* REQUIRED WORK: Using the entries below, show all lines with the string "pattern".

* INFORMATION SHOWN:
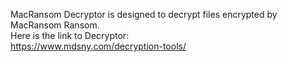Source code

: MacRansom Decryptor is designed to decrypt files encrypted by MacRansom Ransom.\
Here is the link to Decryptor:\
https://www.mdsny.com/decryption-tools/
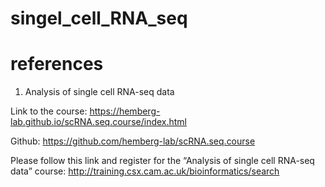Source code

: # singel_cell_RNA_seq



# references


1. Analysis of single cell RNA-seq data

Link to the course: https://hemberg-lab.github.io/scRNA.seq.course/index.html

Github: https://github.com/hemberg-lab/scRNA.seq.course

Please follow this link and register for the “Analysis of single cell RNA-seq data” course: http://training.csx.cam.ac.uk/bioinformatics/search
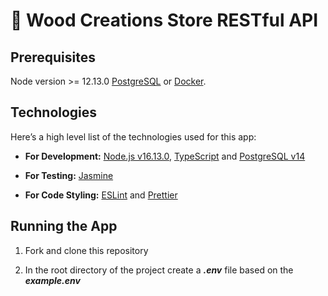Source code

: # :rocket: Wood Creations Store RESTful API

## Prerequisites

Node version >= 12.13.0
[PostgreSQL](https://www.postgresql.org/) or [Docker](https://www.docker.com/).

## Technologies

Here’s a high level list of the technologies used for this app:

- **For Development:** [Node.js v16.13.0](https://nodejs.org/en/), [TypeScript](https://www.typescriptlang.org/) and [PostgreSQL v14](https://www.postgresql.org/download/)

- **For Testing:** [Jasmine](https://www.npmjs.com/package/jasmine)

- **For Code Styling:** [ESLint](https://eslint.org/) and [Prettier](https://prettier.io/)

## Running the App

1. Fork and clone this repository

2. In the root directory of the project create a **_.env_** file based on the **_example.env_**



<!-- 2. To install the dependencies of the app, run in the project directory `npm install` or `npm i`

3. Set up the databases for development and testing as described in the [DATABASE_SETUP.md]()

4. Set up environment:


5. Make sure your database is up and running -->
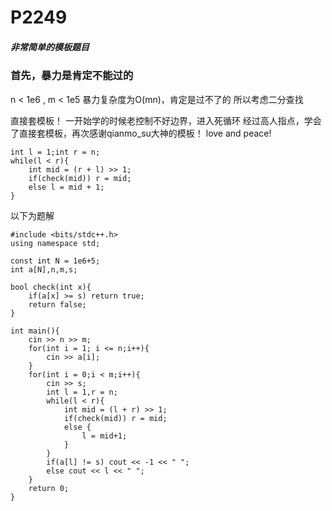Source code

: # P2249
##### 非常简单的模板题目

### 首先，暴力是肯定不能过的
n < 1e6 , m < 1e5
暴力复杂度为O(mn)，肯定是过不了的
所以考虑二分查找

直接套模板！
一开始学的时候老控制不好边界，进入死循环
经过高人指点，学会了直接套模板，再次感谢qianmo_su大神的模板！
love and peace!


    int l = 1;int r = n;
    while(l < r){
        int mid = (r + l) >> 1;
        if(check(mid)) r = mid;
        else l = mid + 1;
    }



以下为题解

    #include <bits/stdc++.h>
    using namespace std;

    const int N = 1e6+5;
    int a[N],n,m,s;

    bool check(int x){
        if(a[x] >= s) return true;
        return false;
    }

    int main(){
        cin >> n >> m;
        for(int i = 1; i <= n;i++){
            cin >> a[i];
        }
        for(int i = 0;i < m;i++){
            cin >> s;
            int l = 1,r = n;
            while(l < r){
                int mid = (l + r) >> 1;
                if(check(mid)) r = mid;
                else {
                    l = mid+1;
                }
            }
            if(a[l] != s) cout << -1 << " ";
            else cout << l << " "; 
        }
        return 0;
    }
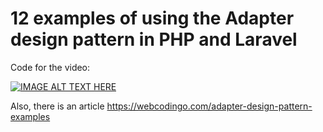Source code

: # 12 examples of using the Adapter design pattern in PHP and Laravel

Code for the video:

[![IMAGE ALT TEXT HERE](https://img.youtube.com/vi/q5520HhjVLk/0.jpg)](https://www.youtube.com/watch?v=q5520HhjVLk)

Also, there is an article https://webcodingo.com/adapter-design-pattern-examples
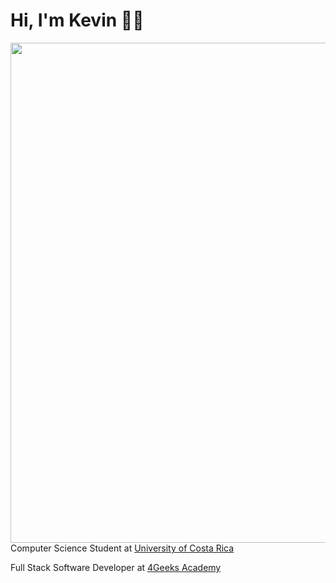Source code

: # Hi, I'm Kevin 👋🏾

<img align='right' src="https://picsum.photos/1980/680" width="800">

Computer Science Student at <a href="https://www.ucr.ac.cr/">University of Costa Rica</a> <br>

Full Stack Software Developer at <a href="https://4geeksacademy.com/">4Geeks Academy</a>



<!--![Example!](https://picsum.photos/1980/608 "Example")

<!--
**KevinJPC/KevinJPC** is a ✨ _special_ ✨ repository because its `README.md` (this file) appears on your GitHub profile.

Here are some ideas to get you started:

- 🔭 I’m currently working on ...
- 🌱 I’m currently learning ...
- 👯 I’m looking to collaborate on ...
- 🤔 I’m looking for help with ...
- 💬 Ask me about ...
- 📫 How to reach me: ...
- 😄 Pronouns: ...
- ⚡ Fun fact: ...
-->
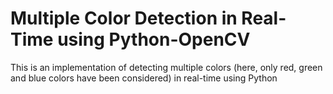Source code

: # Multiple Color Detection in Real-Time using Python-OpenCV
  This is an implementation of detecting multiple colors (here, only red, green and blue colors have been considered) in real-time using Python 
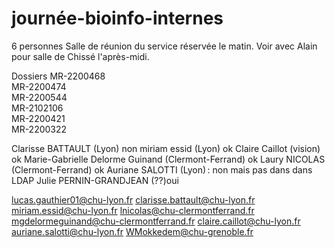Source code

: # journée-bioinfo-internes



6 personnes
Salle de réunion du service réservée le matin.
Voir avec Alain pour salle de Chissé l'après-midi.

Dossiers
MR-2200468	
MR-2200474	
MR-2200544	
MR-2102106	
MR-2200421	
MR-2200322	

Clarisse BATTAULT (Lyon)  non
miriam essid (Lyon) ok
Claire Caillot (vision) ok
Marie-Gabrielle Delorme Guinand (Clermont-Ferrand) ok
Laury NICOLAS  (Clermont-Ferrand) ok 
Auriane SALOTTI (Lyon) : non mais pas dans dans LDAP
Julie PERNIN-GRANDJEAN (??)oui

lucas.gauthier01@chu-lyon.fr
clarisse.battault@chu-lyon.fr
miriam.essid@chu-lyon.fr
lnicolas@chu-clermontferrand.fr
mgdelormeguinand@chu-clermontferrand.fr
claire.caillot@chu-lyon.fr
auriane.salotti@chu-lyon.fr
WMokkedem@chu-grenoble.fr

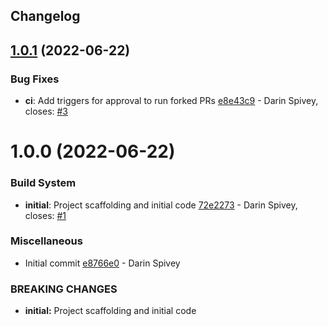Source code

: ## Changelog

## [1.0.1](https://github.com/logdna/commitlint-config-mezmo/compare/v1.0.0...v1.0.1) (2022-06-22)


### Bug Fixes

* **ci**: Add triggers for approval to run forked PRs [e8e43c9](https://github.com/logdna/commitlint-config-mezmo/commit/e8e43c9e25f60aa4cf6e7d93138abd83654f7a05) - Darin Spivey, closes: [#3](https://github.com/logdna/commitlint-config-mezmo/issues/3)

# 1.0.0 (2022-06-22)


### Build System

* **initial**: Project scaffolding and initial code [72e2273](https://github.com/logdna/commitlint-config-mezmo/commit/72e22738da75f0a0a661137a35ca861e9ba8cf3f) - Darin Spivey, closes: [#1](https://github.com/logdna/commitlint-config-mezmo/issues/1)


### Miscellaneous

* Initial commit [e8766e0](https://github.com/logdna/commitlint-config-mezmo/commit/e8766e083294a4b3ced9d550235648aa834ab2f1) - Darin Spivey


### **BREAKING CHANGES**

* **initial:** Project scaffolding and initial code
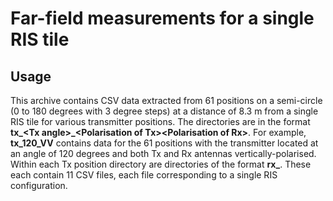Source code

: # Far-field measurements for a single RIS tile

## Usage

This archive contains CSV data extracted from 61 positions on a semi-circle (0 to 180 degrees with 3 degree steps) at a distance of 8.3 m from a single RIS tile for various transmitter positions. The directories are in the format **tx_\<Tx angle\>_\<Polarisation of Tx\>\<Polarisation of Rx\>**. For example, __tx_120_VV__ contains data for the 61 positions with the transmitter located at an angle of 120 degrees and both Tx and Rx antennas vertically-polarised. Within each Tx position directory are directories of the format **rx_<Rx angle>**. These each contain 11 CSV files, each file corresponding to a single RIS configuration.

* WRITTEN REPLY:
: # 12 examples of using the Adapter design pattern in PHP and Laravel
Also, there is an article https://webcodingo.com/adapter-design-pattern-examples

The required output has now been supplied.